ホライゾンやらゴールデンタイムやら出てたけど(勿論そちらも買うことは買ったのだが)、何かしらここで完全新作の青田買いをしたくなったので、内容を見ずに黒髪ロングの表紙に惹かれて購入。周囲で次々に「面白いよ!」という声があがっていたが、実際に読んでみるとマジで面白かった。思わぬ収穫で嬉しい誤算。しかしこの表紙は(悪い意味で?)可愛すぎるだろ…jk
まず、野々村と月森の間に漂う独特の緊張感が良い。黒髪ロングの美少女に「付きあってくれる?」と告白され、クラスの男共からは嫉妬され、ついには元気で素直な女の子も含めた三角関係でキャッキャウフフ…というある意味学園物ラノベの王道的展開には断じてならないのがとても良い。

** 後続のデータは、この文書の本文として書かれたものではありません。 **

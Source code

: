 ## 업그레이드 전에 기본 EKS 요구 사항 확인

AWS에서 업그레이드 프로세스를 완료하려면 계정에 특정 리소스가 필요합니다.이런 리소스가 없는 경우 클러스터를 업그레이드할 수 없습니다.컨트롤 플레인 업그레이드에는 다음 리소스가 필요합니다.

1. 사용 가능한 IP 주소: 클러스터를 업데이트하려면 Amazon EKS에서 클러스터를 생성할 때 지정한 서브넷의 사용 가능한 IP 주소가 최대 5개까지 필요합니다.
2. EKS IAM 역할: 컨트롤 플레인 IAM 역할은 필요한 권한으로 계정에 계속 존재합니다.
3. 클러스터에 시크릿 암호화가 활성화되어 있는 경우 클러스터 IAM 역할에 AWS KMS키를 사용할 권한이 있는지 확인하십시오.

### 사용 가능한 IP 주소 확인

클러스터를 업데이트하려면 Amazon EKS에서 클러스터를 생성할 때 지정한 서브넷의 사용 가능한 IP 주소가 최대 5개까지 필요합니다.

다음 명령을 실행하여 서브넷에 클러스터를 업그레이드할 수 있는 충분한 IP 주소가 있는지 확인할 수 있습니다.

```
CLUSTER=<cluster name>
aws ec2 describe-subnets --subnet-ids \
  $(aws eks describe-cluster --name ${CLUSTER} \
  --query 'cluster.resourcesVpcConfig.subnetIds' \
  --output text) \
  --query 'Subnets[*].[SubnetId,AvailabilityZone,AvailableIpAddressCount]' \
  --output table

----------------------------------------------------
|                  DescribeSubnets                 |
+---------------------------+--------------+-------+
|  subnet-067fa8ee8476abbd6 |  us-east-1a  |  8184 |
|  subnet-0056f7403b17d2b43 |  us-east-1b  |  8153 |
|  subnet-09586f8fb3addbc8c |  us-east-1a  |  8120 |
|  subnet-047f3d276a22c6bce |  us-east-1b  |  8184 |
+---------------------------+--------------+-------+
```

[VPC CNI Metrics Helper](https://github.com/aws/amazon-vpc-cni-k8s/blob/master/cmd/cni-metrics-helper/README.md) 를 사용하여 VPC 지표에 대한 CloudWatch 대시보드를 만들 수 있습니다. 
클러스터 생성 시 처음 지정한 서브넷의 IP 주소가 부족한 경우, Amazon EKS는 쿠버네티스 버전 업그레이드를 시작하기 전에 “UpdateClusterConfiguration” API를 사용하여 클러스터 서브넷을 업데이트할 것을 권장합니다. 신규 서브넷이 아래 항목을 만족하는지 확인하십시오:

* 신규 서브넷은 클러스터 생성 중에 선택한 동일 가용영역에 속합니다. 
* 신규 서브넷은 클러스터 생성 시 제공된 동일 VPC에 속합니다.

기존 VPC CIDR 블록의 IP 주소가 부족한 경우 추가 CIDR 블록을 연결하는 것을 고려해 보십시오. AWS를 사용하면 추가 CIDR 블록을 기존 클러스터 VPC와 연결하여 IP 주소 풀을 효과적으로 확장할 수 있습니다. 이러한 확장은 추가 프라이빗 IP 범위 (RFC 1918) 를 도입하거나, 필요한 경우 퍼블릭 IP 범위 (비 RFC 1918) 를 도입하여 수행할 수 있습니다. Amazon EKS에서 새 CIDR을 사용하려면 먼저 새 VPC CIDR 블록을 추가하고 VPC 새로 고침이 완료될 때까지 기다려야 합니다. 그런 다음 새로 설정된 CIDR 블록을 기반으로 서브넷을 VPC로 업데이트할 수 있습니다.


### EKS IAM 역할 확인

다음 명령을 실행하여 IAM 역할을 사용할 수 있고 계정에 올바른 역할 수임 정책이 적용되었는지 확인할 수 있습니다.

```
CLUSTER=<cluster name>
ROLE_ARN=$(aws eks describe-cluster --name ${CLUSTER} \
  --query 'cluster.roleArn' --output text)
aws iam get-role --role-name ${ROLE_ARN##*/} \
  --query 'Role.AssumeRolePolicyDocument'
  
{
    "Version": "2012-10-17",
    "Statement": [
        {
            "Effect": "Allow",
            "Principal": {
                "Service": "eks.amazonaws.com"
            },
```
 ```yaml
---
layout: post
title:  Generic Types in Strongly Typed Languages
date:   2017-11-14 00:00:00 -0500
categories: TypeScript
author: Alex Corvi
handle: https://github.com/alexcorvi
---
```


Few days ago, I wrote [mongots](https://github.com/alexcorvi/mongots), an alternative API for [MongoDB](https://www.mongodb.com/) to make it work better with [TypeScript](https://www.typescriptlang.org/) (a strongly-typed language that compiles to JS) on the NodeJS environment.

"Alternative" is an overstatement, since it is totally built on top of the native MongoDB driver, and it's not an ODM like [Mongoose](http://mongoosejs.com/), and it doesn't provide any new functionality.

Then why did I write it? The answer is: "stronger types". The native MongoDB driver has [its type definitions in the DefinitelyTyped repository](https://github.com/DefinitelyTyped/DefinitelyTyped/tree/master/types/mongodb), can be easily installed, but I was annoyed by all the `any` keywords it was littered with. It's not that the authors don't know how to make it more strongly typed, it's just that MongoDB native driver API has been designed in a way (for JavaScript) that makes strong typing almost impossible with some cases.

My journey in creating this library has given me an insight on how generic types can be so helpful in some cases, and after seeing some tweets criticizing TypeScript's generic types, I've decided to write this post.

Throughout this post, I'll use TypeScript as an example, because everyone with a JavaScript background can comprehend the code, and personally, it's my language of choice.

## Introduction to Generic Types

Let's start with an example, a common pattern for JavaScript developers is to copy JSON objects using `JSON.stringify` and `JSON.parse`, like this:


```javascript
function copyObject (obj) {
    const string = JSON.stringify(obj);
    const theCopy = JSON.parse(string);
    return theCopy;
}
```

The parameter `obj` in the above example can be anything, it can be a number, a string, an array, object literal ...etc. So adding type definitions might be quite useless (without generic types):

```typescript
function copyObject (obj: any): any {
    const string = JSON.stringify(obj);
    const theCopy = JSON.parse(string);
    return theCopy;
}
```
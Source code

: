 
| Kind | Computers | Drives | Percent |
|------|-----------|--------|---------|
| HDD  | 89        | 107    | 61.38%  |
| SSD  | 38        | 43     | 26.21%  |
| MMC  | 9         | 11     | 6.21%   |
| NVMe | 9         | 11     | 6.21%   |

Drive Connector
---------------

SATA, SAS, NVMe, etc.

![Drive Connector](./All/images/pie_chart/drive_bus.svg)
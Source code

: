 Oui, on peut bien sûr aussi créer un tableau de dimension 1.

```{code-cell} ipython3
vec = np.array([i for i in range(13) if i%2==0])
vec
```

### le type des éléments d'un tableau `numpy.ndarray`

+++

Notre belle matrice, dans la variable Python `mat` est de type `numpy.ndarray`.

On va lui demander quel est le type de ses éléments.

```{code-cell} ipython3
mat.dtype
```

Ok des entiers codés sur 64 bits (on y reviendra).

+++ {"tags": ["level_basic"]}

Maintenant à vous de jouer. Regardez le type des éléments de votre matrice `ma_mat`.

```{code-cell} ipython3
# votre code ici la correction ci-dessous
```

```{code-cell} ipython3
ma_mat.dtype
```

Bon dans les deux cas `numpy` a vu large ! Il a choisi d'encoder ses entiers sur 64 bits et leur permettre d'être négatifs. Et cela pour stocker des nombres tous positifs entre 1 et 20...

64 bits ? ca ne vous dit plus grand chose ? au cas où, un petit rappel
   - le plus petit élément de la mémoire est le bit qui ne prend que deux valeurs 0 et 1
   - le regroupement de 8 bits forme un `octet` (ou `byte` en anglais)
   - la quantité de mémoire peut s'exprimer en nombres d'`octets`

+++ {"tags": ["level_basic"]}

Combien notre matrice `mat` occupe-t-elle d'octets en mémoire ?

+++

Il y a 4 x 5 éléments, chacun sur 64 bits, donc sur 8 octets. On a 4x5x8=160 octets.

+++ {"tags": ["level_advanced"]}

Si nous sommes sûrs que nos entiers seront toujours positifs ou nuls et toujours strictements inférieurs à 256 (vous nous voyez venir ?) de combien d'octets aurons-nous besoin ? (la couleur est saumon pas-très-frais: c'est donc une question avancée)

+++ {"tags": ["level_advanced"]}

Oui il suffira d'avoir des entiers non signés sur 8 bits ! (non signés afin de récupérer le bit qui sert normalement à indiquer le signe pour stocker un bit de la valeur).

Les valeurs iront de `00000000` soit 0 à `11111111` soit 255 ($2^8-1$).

お話の舞台的にはそうなっても全くおかしくないのに『殺しのレシピ』という異物が一つ間に入っただけで甘ったるいラブコメがこうも緊張感溢れる腹の探り合いに生まれ変わるとは!表面上自分を好いてくれる女の子の『本当の目的』を知りたい、だが自分の目論見は知られるわけにはいかない。野々村くんも相当に賢い子なので、普通の女の子ならさくっと野々村君が論破して終了だろう。だが相手は自らの美貌を自覚し利用する稀代の悪女。丁々発止のやり取りもスリリングなのだが、それ以上に攻めてると思わせておいて野々村君を絡めとっていく月森さんの手管が読んでてゾクゾクします… 序盤の当たり障りの無い会話の中でのカマかけも読んでて十分ニヤニヤできる。が、多少お話が進んで月森に無意識に惹かれてるけど『殺しのレシピ』の存在によって思い止まる辺りの脳内スキーマに対して「野々村君冷静に振舞ってるように見えるけどそれが既に月森の策に嵌ってるんだよ!」と叫びたい、みたいな。
次に、最終的に月森の存在感を際立たせるお話全体の構成も感心した。正直、最初は「最初に野々宮が達した結論」の時点でお話を終わらせるものかと思っていたのだが、中盤にその結論を持ってきて更にお話は続く。風変わりな刑事との対峙、反転していく現実、そして真実は―中盤からミステリ要素が濃くなってくるので、その延長で読んでると肩透かしを喰らうかもしれない。が、帯に書いてあるように『ルナティック・ラブストーリー』として考えればこの落とし所は相当に上手いと思う。結論はともかく、月森の悪女っぷり、可愛さ、『ラブストーリー』という3点を十二分に満たした結末ではなかっただろうか。
電撃文庫というかMW文庫っぽい雰囲気を纏った作品で明らかに売れ線ではない気がするが、紛れもない傑作の部類。どうしてこれが<<最終選考作>>止まりなのか理解に苦しむ、ので心情的に★一つおまけ。応募した時から内容かなり直したのかねぇ。


オレンジジュースとワインではワインのが好み。下戸なので飲まれてしまうがそれも本望。しかしオレンジジュースかませ過ぎないかね?